The history of using ‘quantum’ to mean ‘really big’

It's best to avoid using just plain "quantum" to mean "huge"--especially if addressing a physicist

Verizon offers “Even faster FiOS Quantum Internet” speeds. Duracell has a new Quantum alkaline battery. James Bond had his Quantum of Solace. Any number of companies have “quantum” in their names as well.

The implication is that “quantum” is something big and powerful, with a hint of science behind it.

That’s a fairly recent development. As a noun, for most of its linguistic life it has meant “something that has quantity”; as an adjective, its common use today, it’s meant merely “some measurable amount,” with the, um, quantity of that amount unspecified.

The first English use of “quantum,” which appeared in 1567, was philosophy-related, according to The Oxford English Dictionary. A legal use as a “quantity of money” came about 50 years later. It was used in 1649 to mean simply “share” or “allotment,” as in “Poverty is her portion, and her quantum is but food and raiment.”

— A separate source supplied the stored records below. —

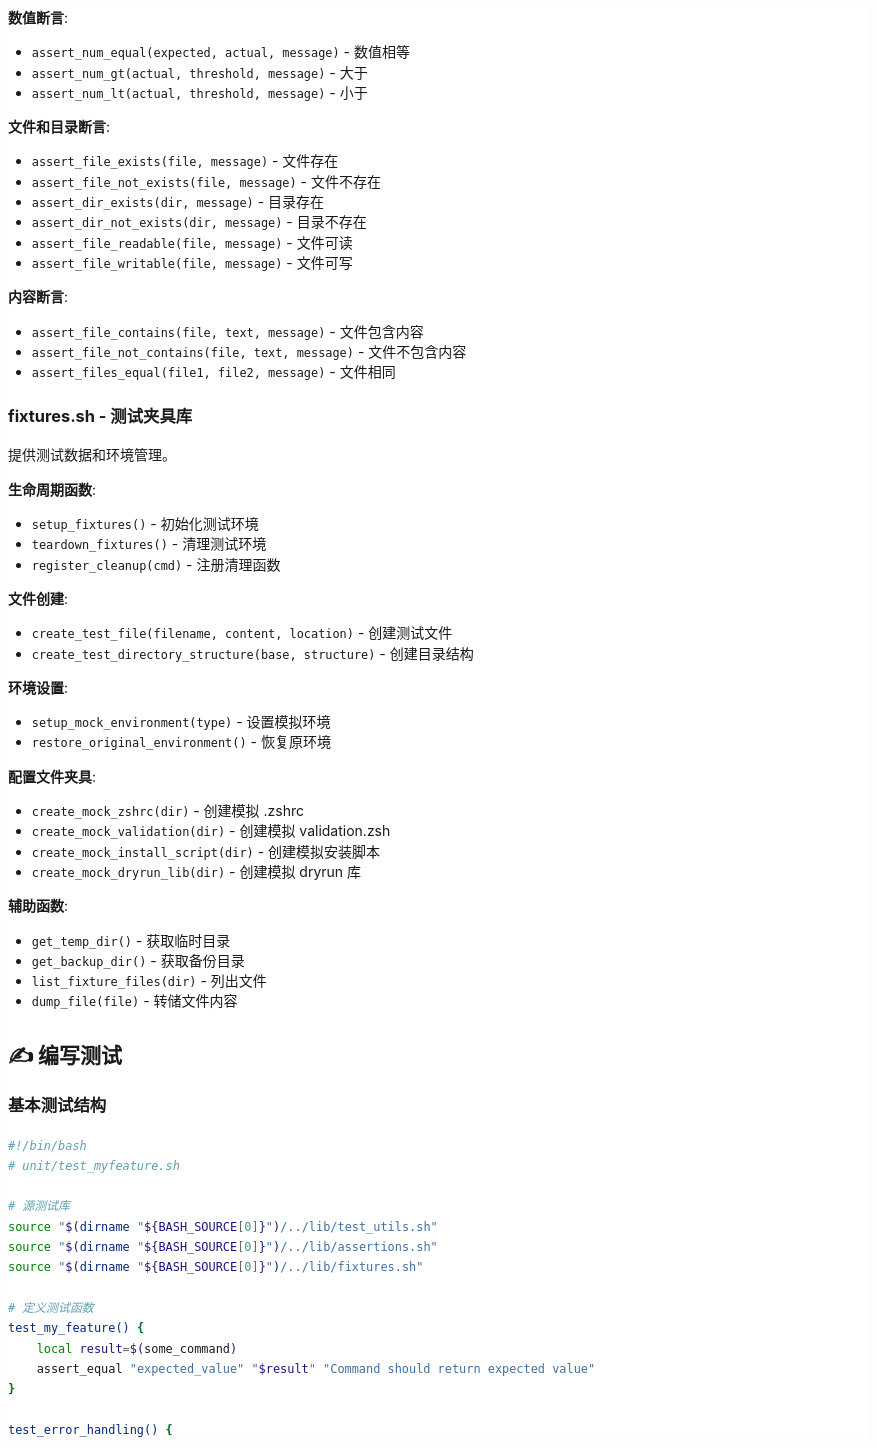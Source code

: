 **数值断言**:
- `assert_num_equal(expected, actual, message)` - 数值相等
- `assert_num_gt(actual, threshold, message)` - 大于
- `assert_num_lt(actual, threshold, message)` - 小于

**文件和目录断言**:
- `assert_file_exists(file, message)` - 文件存在
- `assert_file_not_exists(file, message)` - 文件不存在
- `assert_dir_exists(dir, message)` - 目录存在
- `assert_dir_not_exists(dir, message)` - 目录不存在
- `assert_file_readable(file, message)` - 文件可读
- `assert_file_writable(file, message)` - 文件可写

**内容断言**:
- `assert_file_contains(file, text, message)` - 文件包含内容
- `assert_file_not_contains(file, text, message)` - 文件不包含内容
- `assert_files_equal(file1, file2, message)` - 文件相同

### fixtures.sh - 测试夹具库

提供测试数据和环境管理。

**生命周期函数**:
- `setup_fixtures()` - 初始化测试环境
- `teardown_fixtures()` - 清理测试环境
- `register_cleanup(cmd)` - 注册清理函数

**文件创建**:
- `create_test_file(filename, content, location)` - 创建测试文件
- `create_test_directory_structure(base, structure)` - 创建目录结构

**环境设置**:
- `setup_mock_environment(type)` - 设置模拟环境
- `restore_original_environment()` - 恢复原环境

**配置文件夹具**:
- `create_mock_zshrc(dir)` - 创建模拟 .zshrc
- `create_mock_validation(dir)` - 创建模拟 validation.zsh
- `create_mock_install_script(dir)` - 创建模拟安装脚本
- `create_mock_dryrun_lib(dir)` - 创建模拟 dryrun 库

**辅助函数**:
- `get_temp_dir()` - 获取临时目录
- `get_backup_dir()` - 获取备份目录
- `list_fixture_files(dir)` - 列出文件
- `dump_file(file)` - 转储文件内容

## ✍️ 编写测试

### 基本测试结构

```bash
#!/bin/bash
# unit/test_myfeature.sh

# 源测试库
source "$(dirname "${BASH_SOURCE[0]}")/../lib/test_utils.sh"
source "$(dirname "${BASH_SOURCE[0]}")/../lib/assertions.sh"
source "$(dirname "${BASH_SOURCE[0]}")/../lib/fixtures.sh"

# 定义测试函数
test_my_feature() {
    local result=$(some_command)
    assert_equal "expected_value" "$result" "Command should return expected value"
}

test_error_handling() {
```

“Quantum” passed into physics in 1870, the OED says, in a now unused sense of the “quantity of electric fluid present in an electrically neutral body.” “Quantum theory” came along early in the 20th century, courtesy of both Max Planck and Albert Einstein, the OED says. It’s a “theory of matter and energy based on the concept of quanta,” or the idea that light contains many small but measurable bits of energy. (Though Einstein used “quanta” as the plural in his theories, a more commercial plural is “quantums.”)
Duracell touts its battery as “a Quantum leap in battery power.” That expression began life as a “quantum jump” in 1924, adding “quantum leap” in 1932. In physics, both originally meant merely an abrupt transition, as a “quantum” of electromagnetic energy was absorbed or released. And for a time, a “quantum leap” meant a very small, discrete amount, according to the OED.

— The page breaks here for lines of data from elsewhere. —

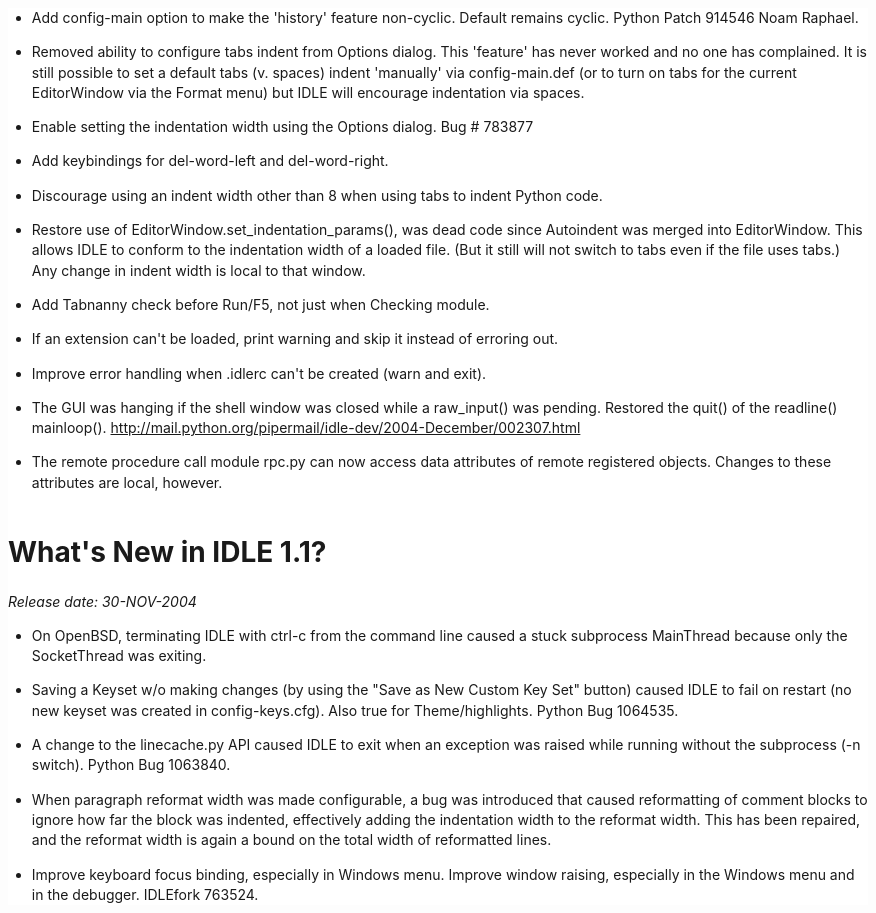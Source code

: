 - Add config-main option to make the 'history' feature non-cyclic.
  Default remains cyclic.  Python Patch 914546 Noam Raphael.

- Removed ability to configure tabs indent from Options dialog.  This 'feature'
  has never worked and no one has complained.  It is still possible to set a
  default tabs (v. spaces) indent 'manually' via config-main.def (or to turn on
  tabs for the current EditorWindow via the Format menu) but IDLE will
  encourage indentation via spaces.

- Enable setting the indentation width using the Options dialog.
  Bug # 783877

- Add keybindings for del-word-left and del-word-right.

- Discourage using an indent width other than 8 when using tabs to indent
  Python code.

- Restore use of EditorWindow.set_indentation_params(), was dead code since
  Autoindent was merged into EditorWindow.  This allows IDLE to conform to the
  indentation width of a loaded file.  (But it still will not switch to tabs
  even if the file uses tabs.)  Any change in indent width is local to that
  window.

- Add Tabnanny check before Run/F5, not just when Checking module.

- If an extension can't be loaded, print warning and skip it instead of
  erroring out.

- Improve error handling when .idlerc can't be created (warn and exit).

- The GUI was hanging if the shell window was closed while a raw_input()
  was pending.  Restored the quit() of the readline() mainloop().
  http://mail.python.org/pipermail/idle-dev/2004-December/002307.html

- The remote procedure call module rpc.py can now access data attributes of
  remote registered objects.  Changes to these attributes are local, however.


What's New in IDLE 1.1?
=======================
*Release date: 30-NOV-2004*

- On OpenBSD, terminating IDLE with ctrl-c from the command line caused a
  stuck subprocess MainThread because only the SocketThread was exiting.

- Saving a Keyset w/o making changes (by using the "Save as New Custom Key Set"
  button) caused IDLE to fail on restart (no new keyset was created in
  config-keys.cfg).  Also true for Theme/highlights.  Python Bug 1064535.

- A change to the linecache.py API caused IDLE to exit when an exception was
  raised while running without the subprocess (-n switch).  Python Bug 1063840.

- When paragraph reformat width was made configurable, a bug was
  introduced that caused reformatting of comment blocks to ignore how
  far the block was indented, effectively adding the indentation width
  to the reformat width.  This has been repaired, and the reformat
  width is again a bound on the total width of reformatted lines.

- Improve keyboard focus binding, especially in Windows menu.  Improve
  window raising, especially in the Windows menu and in the debugger.
  IDLEfork 763524.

The TV program Quantum Leap, from 1989-93, where Scott Bakula played a scientist (sometimes described as a “quantum” physicist), had it exactly right: Bakula could travel through time (the abrupt-shift sense of “quantum leap”), but could travel back only a short period to inhabit the body of a specific person (the small, discrete sense).

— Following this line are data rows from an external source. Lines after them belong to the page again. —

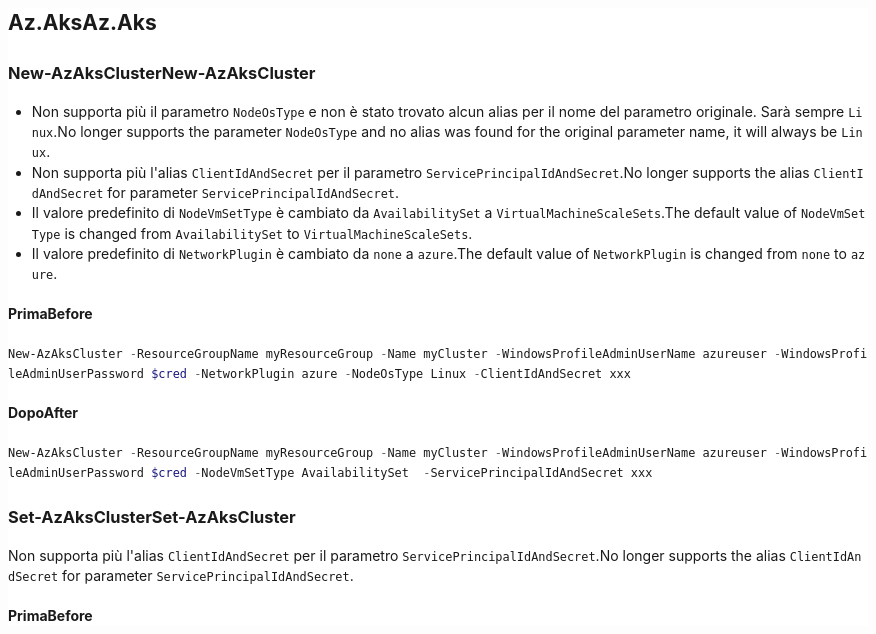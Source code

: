## <a name="azaks"></a><span data-ttu-id="9449d-168">Az.Aks</span><span class="sxs-lookup"><span data-stu-id="9449d-168">Az.Aks</span></span>

### <a name="new-azakscluster"></a><span data-ttu-id="9449d-169">New-AzAksCluster</span><span class="sxs-lookup"><span data-stu-id="9449d-169">New-AzAksCluster</span></span>

- <span data-ttu-id="9449d-170">Non supporta più il parametro `NodeOsType` e non è stato trovato alcun alias per il nome del parametro originale. Sarà sempre `Linux`.</span><span class="sxs-lookup"><span data-stu-id="9449d-170">No longer supports the parameter `NodeOsType` and no alias was found for the original parameter name, it will always be `Linux`.</span></span>
- <span data-ttu-id="9449d-171">Non supporta più l'alias `ClientIdAndSecret` per il parametro `ServicePrincipalIdAndSecret`.</span><span class="sxs-lookup"><span data-stu-id="9449d-171">No longer supports the alias `ClientIdAndSecret` for parameter `ServicePrincipalIdAndSecret`.</span></span>
- <span data-ttu-id="9449d-172">Il valore predefinito di `NodeVmSetType` è cambiato da `AvailabilitySet` a `VirtualMachineScaleSets`.</span><span class="sxs-lookup"><span data-stu-id="9449d-172">The default value of `NodeVmSetType` is changed from `AvailabilitySet` to `VirtualMachineScaleSets`.</span></span>
- <span data-ttu-id="9449d-173">Il valore predefinito di `NetworkPlugin` è cambiato da `none` a `azure`.</span><span class="sxs-lookup"><span data-stu-id="9449d-173">The default value of `NetworkPlugin` is changed from `none` to `azure`.</span></span>

#### <a name="before"></a><span data-ttu-id="9449d-174">Prima</span><span class="sxs-lookup"><span data-stu-id="9449d-174">Before</span></span>

```powershell
New-AzAksCluster -ResourceGroupName myResourceGroup -Name myCluster -WindowsProfileAdminUserName azureuser -WindowsProfileAdminUserPassword $cred -NetworkPlugin azure -NodeOsType Linux -ClientIdAndSecret xxx
```

#### <a name="after"></a><span data-ttu-id="9449d-175">Dopo</span><span class="sxs-lookup"><span data-stu-id="9449d-175">After</span></span>

```powershell
New-AzAksCluster -ResourceGroupName myResourceGroup -Name myCluster -WindowsProfileAdminUserName azureuser -WindowsProfileAdminUserPassword $cred -NodeVmSetType AvailabilitySet  -ServicePrincipalIdAndSecret xxx
```

### <a name="set-azakscluster"></a><span data-ttu-id="9449d-176">Set-AzAksCluster</span><span class="sxs-lookup"><span data-stu-id="9449d-176">Set-AzAksCluster</span></span>

<span data-ttu-id="9449d-177">Non supporta più l'alias `ClientIdAndSecret` per il parametro `ServicePrincipalIdAndSecret`.</span><span class="sxs-lookup"><span data-stu-id="9449d-177">No longer supports the alias `ClientIdAndSecret` for parameter `ServicePrincipalIdAndSecret`.</span></span>

#### <a name="before"></a><span data-ttu-id="9449d-178">Prima</span><span class="sxs-lookup"><span data-stu-id="9449d-178">Before</span></span>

The first use of “quantum leap” to mean “really big” was in 1956, the OED says, in a discussion of the US-Soviet balance of power in a nuclear postwar world, where a writer described “The enormous multiplication of power, the ‘quantum leap’ to a new order of magnitude of destruction.”

The use of “quantum” in English took a “quantum leap” after 1916, no doubt because of Einstein and Planck, according to a Google ngram of mentions of “quantum” in books.

Webster’s New World College Dictionary had no definition for “quantum leap” or “quantum jump” in the 1964 printing of its first edition; by the 1982 printing of the second edition, the terms had been added, with a definition of “any sudden and extensive change or advance, as in a program or policy.”

Though using “quantum leap” to mean “big jump” is fully idiomatic, it’s best to avoid using just plain “quantum” to mean “huge” (especially if addressing a physicist). Most dictionaries still define it as simply “an amount.” It’s only the hyperbole that gives it mass quantity.